BEGIN
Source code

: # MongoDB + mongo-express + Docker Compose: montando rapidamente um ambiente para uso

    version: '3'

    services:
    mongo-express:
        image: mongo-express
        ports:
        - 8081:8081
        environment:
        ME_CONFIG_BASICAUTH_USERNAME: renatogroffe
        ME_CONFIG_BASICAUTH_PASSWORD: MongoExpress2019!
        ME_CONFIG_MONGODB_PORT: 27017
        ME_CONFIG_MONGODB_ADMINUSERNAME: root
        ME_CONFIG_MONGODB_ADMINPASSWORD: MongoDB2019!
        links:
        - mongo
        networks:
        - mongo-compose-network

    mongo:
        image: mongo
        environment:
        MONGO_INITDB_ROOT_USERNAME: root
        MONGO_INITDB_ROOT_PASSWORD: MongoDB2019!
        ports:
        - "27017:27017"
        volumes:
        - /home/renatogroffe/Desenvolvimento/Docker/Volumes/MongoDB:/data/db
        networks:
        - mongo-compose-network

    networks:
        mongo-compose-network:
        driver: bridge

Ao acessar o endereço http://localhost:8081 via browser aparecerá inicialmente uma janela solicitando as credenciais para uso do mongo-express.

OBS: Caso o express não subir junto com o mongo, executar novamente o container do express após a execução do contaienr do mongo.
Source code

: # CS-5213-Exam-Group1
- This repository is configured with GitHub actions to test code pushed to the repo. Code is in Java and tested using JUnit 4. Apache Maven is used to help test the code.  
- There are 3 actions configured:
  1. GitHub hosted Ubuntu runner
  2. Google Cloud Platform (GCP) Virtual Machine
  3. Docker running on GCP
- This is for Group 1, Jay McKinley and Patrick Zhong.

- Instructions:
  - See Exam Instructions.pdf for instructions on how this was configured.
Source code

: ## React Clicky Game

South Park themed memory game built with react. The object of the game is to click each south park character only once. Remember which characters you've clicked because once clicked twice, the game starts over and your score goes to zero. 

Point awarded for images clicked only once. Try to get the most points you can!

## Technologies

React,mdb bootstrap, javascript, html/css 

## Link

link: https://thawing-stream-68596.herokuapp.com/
END
- [Work to complete] The answer must be a word-for-word reproduction of every record above.

- [Reply]
Source code

: # MongoDB + mongo-express + Docker Compose: montando rapidamente um ambiente para uso

    version: '3'

    services:
    mongo-express:
        image: mongo-express
        ports:
        - 8081:8081
        environment:
        ME_CONFIG_BASICAUTH_USERNAME: renatogroffe
        ME_CONFIG_BASICAUTH_PASSWORD: MongoExpress2019!
        ME_CONFIG_MONGODB_PORT: 27017
        ME_CONFIG_MONGODB_ADMINUSERNAME: root
        ME_CONFIG_MONGODB_ADMINPASSWORD: MongoDB2019!
        links:
        - mongo
        networks:
        - mongo-compose-network

    mongo:
        image: mongo
        environment:
        MONGO_INITDB_ROOT_USERNAME: root
        MONGO_INITDB_ROOT_PASSWORD: MongoDB2019!
        ports:
        - "27017:27017"
        volumes:
        - /home/renatogroffe/Desenvolvimento/Docker/Volumes/MongoDB:/data/db
        networks:
        - mongo-compose-network

    networks:
        mongo-compose-network:
        driver: bridge

Ao acessar o endereço http://localhost:8081 via browser aparecerá inicialmente uma janela solicitando as credenciais para uso do mongo-express.

OBS: Caso o express não subir junto com o mongo, executar novamente o container do express após a execução do contaienr do mongo.
Source code

: # CS-5213-Exam-Group1
- This repository is configured with GitHub actions to test code pushed to the repo. Code is in Java and tested using JUnit 4. Apache Maven is used to help test the code.  
- There are 3 actions configured:
  1. GitHub hosted Ubuntu runner
  2. Google Cloud Platform (GCP) Virtual Machine
  3. Docker running on GCP
- This is for Group 1, Jay McKinley and Patrick Zhong.

- Instructions:
  - See Exam Instructions.pdf for instructions on how this was configured.
Source code

: ## React Clicky Game

South Park themed memory game built with react. The object of the game is to click each south park character only once. Remember which characters you've clicked because once clicked twice, the game starts over and your score goes to zero. 

Point awarded for images clicked only once. Try to get the most points you can!

## Technologies

React,mdb bootstrap, javascript, html/css 

## Link

link: https://thawing-stream-68596.herokuapp.com/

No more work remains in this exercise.